> Problem to solve
Only an exact repetition of all the entries will be accepted.

> Input data
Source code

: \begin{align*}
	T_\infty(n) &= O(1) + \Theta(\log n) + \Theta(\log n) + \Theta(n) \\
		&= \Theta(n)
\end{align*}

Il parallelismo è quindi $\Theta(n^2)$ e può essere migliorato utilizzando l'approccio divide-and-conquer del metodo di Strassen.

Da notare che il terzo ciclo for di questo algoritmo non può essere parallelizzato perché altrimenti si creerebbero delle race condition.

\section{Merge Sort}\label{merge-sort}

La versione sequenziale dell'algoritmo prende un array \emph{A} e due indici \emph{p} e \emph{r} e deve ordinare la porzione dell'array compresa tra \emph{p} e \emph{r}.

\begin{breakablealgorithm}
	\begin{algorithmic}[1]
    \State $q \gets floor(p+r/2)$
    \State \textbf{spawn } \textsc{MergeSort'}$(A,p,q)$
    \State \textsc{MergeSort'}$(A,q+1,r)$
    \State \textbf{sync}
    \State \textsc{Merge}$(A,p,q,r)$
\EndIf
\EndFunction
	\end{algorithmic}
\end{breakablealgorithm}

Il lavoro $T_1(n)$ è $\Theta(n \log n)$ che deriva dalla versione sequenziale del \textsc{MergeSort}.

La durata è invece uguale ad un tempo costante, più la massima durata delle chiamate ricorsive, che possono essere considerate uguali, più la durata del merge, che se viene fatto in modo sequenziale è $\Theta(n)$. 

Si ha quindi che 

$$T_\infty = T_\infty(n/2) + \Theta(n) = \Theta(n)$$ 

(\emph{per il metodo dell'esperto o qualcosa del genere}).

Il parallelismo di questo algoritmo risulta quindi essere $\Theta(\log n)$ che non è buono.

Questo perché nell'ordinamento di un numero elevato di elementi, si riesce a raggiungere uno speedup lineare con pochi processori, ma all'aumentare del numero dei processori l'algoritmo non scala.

> Your solution
Source code

: \begin{align*}
	T_\infty(n) &= O(1) + \Theta(\log n) + \Theta(\log n) + \Theta(n) \\
		&= \Theta(n)
\end{align*}

Il parallelismo è quindi $\Theta(n^2)$ e può essere migliorato utilizzando l'approccio divide-and-conquer del metodo di Strassen.

Da notare che il terzo ciclo for di questo algoritmo non può essere parallelizzato perché altrimenti si creerebbero delle race condition.

\section{Merge Sort}\label{merge-sort}

La versione sequenziale dell'algoritmo prende un array \emph{A} e due indici \emph{p} e \emph{r} e deve ordinare la porzione dell'array compresa tra \emph{p} e \emph{r}.

\begin{breakablealgorithm}
	\begin{algorithmic}[1]
    \State $q \gets floor(p+r/2)$
    \State \textbf{spawn } \textsc{MergeSort'}$(A,p,q)$
    \State \textsc{MergeSort'}$(A,q+1,r)$
    \State \textbf{sync}
    \State \textsc{Merge}$(A,p,q,r)$
\EndIf
\EndFunction
	\end{algorithmic}
\end{breakablealgorithm}

Il lavoro $T_1(n)$ è $\Theta(n \log n)$ che deriva dalla versione sequenziale del \textsc{MergeSort}.

La durata è invece uguale ad un tempo costante, più la massima durata delle chiamate ricorsive, che possono essere considerate uguali, più la durata del merge, che se viene fatto in modo sequenziale è $\Theta(n)$. 

Si ha quindi che 

$$T_\infty = T_\infty(n/2) + \Theta(n) = \Theta(n)$$ 

(\emph{per il metodo dell'esperto o qualcosa del genere}).

Il parallelismo di questo algoritmo risulta quindi essere $\Theta(\log n)$ che non è buono.

Questo perché nell'ordinamento di un numero elevato di elementi, si riesce a raggiungere uno speedup lineare con pochi processori, ma all'aumentare del numero dei processori l'algoritmo non scala.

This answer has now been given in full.